WHAT YOU ARE ASKED TO DO. Pull every line holding the word "used" out of the data and copy it.

━━━━━ SUPPLIED RECORDS

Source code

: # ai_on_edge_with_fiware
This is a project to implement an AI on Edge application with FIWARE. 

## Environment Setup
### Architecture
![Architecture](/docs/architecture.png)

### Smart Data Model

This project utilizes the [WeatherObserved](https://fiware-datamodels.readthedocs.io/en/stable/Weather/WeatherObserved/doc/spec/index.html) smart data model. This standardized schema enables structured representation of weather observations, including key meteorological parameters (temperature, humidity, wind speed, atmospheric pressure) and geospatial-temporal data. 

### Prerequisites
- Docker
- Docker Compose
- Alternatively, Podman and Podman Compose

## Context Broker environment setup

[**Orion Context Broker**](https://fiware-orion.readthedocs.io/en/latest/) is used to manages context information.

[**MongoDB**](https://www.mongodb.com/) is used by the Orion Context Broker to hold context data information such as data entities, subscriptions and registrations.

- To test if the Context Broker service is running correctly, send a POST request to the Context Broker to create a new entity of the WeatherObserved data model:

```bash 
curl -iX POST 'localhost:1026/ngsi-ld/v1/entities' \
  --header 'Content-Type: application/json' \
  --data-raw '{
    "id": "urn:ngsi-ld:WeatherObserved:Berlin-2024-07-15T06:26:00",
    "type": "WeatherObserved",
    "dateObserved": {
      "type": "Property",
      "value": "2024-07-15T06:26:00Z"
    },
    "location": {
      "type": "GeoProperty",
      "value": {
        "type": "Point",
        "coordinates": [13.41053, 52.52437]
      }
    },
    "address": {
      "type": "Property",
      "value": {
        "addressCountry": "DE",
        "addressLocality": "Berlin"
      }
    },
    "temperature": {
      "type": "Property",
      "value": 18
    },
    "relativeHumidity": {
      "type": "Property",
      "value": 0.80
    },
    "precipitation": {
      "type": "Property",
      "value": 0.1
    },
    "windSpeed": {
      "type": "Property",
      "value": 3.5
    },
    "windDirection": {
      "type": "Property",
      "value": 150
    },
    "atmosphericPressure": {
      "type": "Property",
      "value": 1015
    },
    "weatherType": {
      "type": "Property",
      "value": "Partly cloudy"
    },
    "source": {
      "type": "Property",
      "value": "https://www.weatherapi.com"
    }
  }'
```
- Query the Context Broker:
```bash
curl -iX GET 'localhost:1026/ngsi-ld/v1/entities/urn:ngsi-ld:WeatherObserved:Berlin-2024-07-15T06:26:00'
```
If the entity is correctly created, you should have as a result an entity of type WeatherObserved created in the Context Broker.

━━━━━━━━━━

ANSWER BOX.
[**Orion Context Broker**](https://fiware-orion.readthedocs.io/en/latest/) is used to manages context information.
[**MongoDB**](https://www.mongodb.com/) is used by the Orion Context Broker to hold context data information such as data entities, subscriptions and registrations.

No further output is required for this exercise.